Perhaps, minimalism helps to create the time and space to stop and smell the roses. There’s no doubt that you can’t stop to smell the roses, if you don’t have time to smell the roses or if you or someone else didn’t have the time or energy to plant them. But can we really stop and smell the roses when we are intentionally trying to smell the roses?

To stop and smell the roses is more than an intentional act, it’s being in a place and a posture that has a rhythm and flow that’s begins with who we are and moves us to what we do. The same truth applies to freedom, joy, peace, patience, joy, hope and love. We don’t find these things in 20 boxes of shoes or just 1 box of shoes. We don’t find these in moments, cross country journeys or even lifestyles of intentionality. We discover who we are in love and we experience love setting us free to be who we are in every moment of every day.

It is only in being loved that we can find rest from our doing and experience the fruit that only love can grow. Hope, joy, wonder, mystery, passion, purpose, peace, patience, kindness, goodness, faithfulness, gentleness, mercy, truth and self-control aren’t things we can get or control. It is who we are and what comes out of us when we taste, touch, smell and hear love in all of life’s gifts. Especially, in the most amazing of life’s gifts, ourselves and other people.

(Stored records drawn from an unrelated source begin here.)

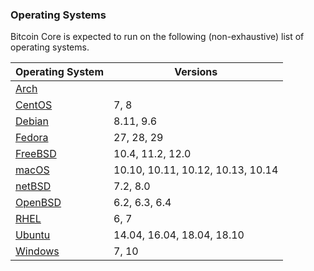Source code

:### Operating Systems

Bitcoin Core is expected to run on the following (non-exhaustive) list of operating systems.

| Operating System | Versions |
| --- | --- |
| [Arch](https://www.archlinux.org) | |
| [CentOS](https://www.centos.org) | 7, 8 |
| [Debian](https://www.debian.org) | 8.11, 9.6 |
| [Fedora](https://getfedora.org) | 27, 28, 29 |
| [FreeBSD](https://www.freebsd.org) | 10.4, 11.2, 12.0 |
| [macOS](https://www.apple.com/au/macos) | 10.10, 10.11, 10.12, 10.13, 10.14 |
| [netBSD](https://www.netbsd.org) | 7.2, 8.0 |
| [OpenBSD](https://www.openbsd.org) | 6.2, 6.3, 6.4 |
| [RHEL](https://www.redhat.com/en/technologies/linux-platforms/enterprise-linux) | 6, 7 |
| [Ubuntu](https://www.ubuntu.com) | 14.04, 16.04, 18.04, 18.10 |
| [Windows](https://developer.microsoft.com/en-us/microsoft-edge/tools/vms) | 7, 10 |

So, instead of placing faith in stuff or the lack of stuff to make us kinder, happier and gentler people, perhaps we put our faith in love and we spend our time, money and energy loving ourselves and others well. I think the minimalist of all minimalist, The Grinch, taught us that love doesn’t come from a store where you buy 1 t-shirt or 40 t-shirts. We can’t find love in a tiny house or a big house if those houses don’t have people who are willing to give their time, talents and truth.

When we all look back on the greatest moments of our lives, we look back on the people we love and who love us. We remember the love that was shared and the love that filled up the spaces in our homes and our hearts.
Maybe, we do need to declutter and spend a lot less time, energy and resources on whatever lifestyle we choose and more time creating a space for love to be given and received. The best part of all this is love is free and it will fill us and our lives up to overflowing to transform who we are, how we feel and what we think and do.

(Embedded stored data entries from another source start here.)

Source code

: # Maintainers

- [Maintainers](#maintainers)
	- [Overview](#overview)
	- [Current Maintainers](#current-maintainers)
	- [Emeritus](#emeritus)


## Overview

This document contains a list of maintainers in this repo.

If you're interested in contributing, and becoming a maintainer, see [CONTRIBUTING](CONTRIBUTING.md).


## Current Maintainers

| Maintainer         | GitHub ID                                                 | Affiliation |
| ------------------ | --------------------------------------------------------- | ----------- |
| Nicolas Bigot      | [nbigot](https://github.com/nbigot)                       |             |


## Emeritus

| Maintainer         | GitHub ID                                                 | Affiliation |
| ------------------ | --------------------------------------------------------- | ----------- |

I hope, if anything, we don’t want to be minimalists when it comes to love. Lifestyles can’t love us back but love does and when love loves, it is big, bold, obnoxiously ginormous, ridiculously magnificent, grossly undoing and the most beautiful thing we will ever experience.

Consumerism at its maximum or minimum doesn’t change us because real change doesn’t happen from the outside in but from the inside out and real change doesn’t come from our doing but from us being undone- by love.